We are paid to help clients reach one or more audiences. Thus, it is important for us to understand where members of these audiences get information they consider credible. So, if an audience important to a client views a certain blog as most credible, then that placement is more important to us than a newspaper. If an audience considers the local newspaper most credible, than that is the most important placement. Let me give an example.

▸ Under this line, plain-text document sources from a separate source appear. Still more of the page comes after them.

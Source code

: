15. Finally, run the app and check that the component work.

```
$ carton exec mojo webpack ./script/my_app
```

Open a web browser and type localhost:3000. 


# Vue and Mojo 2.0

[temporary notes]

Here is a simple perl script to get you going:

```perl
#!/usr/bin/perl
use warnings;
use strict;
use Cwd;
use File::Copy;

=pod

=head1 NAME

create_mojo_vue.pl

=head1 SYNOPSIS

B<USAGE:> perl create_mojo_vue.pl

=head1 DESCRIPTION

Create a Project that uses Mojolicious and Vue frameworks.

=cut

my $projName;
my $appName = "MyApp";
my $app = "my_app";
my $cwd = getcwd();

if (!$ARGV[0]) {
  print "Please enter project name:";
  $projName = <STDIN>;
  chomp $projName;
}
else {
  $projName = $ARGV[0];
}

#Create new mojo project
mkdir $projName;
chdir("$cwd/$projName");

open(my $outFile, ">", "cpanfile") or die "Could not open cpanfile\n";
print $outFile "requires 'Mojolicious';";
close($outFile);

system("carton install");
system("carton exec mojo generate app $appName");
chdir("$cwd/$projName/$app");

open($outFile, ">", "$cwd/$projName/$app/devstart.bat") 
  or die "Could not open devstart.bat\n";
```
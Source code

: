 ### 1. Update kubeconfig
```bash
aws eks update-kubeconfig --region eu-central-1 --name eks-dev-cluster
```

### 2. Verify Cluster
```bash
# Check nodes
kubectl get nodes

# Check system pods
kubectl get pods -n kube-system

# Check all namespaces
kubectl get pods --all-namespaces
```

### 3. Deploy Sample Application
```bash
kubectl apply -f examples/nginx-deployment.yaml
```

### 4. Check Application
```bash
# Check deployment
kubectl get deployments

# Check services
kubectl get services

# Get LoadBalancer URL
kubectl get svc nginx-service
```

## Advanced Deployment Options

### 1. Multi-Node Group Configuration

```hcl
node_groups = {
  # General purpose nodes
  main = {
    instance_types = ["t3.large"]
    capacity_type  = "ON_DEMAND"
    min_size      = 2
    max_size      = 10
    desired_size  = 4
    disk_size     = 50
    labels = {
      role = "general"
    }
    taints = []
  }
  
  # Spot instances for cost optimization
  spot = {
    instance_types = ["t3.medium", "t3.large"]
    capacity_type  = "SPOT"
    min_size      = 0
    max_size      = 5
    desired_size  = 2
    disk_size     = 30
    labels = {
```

The Hitachi Foundation is a client of ours. They are at the vanguard of efforts to build career paths for low-income employees in the manufacturing and healthcare sectors, career paths that help workers develop career-building skills and build assets, beyond only collecting a paycheck. Through the projects they have supported and the partnerships they have formed, the Foundation has uncovered unique lessons that are valuable to employers seeking to build a skilled workforce from a mostly unskilled entry-level population. One set of lessons grew out of the M-Powered project focusing on the metalforming industry. Our task was to help them get those lessons directly to employers in this industry.
We learned the information sources these employers consider credible: other business owners, trade associations and trade publications, and blogs serving their industry and the workforce development field in general. Thus, we designed a media outreach strategy that included word of mouth from business owners (online and offline); distribution via trade associations; and outreach to selected blogs. The result was that the lessons the Foundation developed got to the people who could make a difference with those lessons. And that made this kind of outreach even more valuable to The Hitachi Foundation than a traditional, less targeted approach.
Does that mean that future projects we do for this foundation will not include traditional media placements? Of course not – it will all depend on who they will want to reach.